Yates gave him a pained look.
“The only way we can really do that is to seek speculative access to the private accounts of the people on our list, to see if there are withdrawals of a similar amount and date range as the deposits made into Swann’s account. We’d need to make a formal application to see those records, which isn’t granted lightly.”
“We’ve got a long list,” Lowerson agreed. “But we need to whittle that down to a short list otherwise we’ll get nowhere with the banks.”
Ryan clapped his hands together.
“Let’s get whittling.”
CHAPTER 22
Just before three o’clock, MacKenzie stepped through the shiny automatic doors of the main entrance to the new police headquarters in Wallsend. The foyer was large and open-plan, without any sign of the mouldy walls and persistent smell of urine and bleach that had been a defining feature of their old workplace. The visitors’ chairs were brand new but made of the same cheap plastic so they could be wiped clean. The clientele was just the same as before: a mixture of people who had fallen prey to substance abuse, prostitutes, local thugs, and students seeking a crime reference number for the mobile phone they’d lost during a heavy night out at the weekend.
Everything felt familiar, yet unfamiliar.
“Denise!”
She swung around to see a couple of uniforms heading across to greet her.
“Great to see you back on your feet! How are you feeling?”
She listened to their well-meaning remarks and forced a smile, thanked them for their good wishes, then moved away as a small headache started to pound in the base of her skull. In another moment, the headache would intensify and she’d black out.
MacKenzie made it to the other side of the security doors and was grateful to find she had the corridor to herself.
Her vision was spinning.
“No,” she told her treacherous mind. “Not again. Not today.”
She leaned back against the wall and closed her eyes, visualising herself in a safe place, with warm sun on her skin and quiet music playing in her ears. Her breathing slowed to an even pace and the headache receded.
“That’s better,” she muttered and made her way to the first floor.
*
MacKenzie found the rest of her team holed up in a small meeting room, where Phillips was product-testing a state-of-the-art flat screen television mounted on the wall. “Good to see you’re all hard at it,” she declared, taking a seat beside Phillips at the oval-shaped conference table.
“Yeah, yeah,” he said, fiddling with the buttons.
“It’s plain to see I’ve come back to work just in time.

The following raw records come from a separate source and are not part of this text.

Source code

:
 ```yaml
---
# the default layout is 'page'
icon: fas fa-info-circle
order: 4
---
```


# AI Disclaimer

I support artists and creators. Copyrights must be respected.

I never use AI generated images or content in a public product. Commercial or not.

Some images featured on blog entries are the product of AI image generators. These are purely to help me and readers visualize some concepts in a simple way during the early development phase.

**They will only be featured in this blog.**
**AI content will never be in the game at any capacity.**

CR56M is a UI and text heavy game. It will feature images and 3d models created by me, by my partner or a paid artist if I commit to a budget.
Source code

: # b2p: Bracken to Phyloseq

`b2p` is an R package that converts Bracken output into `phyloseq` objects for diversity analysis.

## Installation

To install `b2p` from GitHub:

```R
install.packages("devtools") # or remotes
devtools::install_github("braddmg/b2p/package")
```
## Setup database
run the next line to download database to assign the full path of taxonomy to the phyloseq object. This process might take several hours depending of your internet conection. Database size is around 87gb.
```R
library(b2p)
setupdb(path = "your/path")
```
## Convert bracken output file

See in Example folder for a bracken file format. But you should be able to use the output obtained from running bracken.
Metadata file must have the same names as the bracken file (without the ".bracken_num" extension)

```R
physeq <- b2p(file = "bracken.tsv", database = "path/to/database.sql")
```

The public don’t pay you to watch Judge Judy.”
“You’ve arrived in the nick of time,” Ryan agreed and confiscated the remote control from Phillips. “We were about to eliminate some suspects from our list of eight.”
He ran through a summary of what they’d learned so far about Victor Swann’s accounts, as well as their reasons for suspecting that someone at the house might have been financing the old man.
“It goes like this,” Ryan stood at the head of the room and spread his hands. “Victor was accepting cash from a person or persons unknown, who may have killed him. After Victor died, they raided his house and locker to recover something incriminating. The following day, Alice Chapman is found dead at the bottom of the valley. Bearing in mind the odds and ends belonging to Victor we found scattered around her body, it stands to reason that Alice had found or come into possession of them—”
Ryan broke off as an alternative scenario presented itself.